• _THE PROBLEM_:
In the data below, locate each line with the word "many" and list it.

• _RECORDS PROVIDED_:
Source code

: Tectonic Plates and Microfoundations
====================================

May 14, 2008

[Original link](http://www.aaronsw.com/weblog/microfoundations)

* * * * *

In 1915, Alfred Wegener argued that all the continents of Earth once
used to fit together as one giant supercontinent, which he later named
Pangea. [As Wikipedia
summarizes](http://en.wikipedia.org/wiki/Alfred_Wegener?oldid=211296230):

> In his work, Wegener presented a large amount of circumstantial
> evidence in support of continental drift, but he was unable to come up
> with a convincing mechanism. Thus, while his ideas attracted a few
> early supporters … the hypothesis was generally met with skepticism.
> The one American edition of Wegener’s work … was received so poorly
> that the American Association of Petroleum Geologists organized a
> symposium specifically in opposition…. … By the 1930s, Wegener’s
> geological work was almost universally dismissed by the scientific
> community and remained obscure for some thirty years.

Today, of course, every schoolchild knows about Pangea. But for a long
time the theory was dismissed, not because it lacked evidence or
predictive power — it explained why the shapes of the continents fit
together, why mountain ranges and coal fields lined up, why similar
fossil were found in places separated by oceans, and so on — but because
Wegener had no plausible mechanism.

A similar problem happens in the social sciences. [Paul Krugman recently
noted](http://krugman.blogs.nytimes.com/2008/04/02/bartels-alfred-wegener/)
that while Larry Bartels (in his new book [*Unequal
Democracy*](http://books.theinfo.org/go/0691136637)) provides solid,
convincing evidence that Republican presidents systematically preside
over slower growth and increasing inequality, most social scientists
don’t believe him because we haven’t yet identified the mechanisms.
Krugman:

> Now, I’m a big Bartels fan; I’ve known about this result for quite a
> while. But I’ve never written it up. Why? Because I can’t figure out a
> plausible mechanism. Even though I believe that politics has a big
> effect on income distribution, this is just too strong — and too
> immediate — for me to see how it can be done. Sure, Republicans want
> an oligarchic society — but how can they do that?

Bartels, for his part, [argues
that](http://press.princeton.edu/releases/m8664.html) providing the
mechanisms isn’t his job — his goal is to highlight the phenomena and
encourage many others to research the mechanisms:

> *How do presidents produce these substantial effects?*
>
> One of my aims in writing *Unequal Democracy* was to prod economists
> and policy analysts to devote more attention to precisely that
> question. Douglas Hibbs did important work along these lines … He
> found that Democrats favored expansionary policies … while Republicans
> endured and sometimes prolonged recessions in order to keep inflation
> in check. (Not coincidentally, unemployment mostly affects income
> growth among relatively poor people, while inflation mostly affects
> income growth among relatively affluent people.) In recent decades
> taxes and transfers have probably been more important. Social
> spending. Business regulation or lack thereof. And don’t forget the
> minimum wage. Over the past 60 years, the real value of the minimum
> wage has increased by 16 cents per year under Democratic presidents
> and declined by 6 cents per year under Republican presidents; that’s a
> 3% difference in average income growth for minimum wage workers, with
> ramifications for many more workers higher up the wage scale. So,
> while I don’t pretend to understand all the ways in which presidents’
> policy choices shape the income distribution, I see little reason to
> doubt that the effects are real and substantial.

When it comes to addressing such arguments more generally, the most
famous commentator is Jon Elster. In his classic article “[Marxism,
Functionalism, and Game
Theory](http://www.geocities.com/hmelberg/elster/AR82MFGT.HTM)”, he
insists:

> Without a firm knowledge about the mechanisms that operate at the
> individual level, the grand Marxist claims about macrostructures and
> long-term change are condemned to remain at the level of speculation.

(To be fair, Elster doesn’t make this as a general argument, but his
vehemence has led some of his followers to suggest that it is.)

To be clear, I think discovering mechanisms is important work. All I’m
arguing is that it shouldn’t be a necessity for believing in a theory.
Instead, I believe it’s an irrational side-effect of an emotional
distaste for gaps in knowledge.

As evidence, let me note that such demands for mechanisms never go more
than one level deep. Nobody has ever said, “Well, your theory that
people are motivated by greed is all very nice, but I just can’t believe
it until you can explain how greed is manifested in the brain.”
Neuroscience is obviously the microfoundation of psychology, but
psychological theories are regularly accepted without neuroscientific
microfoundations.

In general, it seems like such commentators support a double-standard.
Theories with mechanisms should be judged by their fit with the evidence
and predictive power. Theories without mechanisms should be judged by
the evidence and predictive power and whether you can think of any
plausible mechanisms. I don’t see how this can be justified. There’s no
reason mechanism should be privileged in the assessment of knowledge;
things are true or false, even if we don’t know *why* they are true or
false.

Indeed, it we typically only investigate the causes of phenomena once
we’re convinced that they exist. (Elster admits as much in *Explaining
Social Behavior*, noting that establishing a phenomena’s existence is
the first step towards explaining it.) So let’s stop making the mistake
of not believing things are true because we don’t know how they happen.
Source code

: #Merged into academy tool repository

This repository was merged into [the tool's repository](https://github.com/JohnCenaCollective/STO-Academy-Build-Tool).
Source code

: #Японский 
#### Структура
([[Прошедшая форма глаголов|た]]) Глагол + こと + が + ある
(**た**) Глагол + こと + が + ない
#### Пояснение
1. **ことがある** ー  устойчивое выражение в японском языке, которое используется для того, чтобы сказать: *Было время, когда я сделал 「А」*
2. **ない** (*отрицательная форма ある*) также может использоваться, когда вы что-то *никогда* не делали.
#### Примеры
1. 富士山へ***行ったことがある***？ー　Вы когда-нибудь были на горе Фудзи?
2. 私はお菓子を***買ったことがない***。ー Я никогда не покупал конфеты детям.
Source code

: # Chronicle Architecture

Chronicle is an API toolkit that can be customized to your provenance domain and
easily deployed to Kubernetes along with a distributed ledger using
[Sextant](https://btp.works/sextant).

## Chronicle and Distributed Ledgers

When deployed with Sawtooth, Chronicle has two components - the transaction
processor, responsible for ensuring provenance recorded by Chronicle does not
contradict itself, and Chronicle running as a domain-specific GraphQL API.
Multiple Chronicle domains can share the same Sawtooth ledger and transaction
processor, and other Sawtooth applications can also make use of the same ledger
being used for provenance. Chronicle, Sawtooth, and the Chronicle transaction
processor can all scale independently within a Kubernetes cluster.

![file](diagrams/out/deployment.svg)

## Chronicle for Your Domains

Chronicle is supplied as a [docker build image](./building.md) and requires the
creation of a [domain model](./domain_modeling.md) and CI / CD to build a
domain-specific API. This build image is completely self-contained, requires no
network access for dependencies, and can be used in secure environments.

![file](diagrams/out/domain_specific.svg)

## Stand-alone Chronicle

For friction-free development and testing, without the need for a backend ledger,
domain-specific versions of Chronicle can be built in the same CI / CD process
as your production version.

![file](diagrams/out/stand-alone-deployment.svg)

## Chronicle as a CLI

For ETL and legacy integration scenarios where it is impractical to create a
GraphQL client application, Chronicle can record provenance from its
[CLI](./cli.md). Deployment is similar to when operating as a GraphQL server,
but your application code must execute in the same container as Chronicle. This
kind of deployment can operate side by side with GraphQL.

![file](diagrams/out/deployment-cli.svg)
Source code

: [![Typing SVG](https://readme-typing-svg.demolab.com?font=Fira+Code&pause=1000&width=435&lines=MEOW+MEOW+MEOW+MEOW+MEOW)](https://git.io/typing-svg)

• _ANSWER TO THIS PROBLEM_:
encourage many others to research the mechanisms:
> ramifications for many more workers higher up the wage scale. So,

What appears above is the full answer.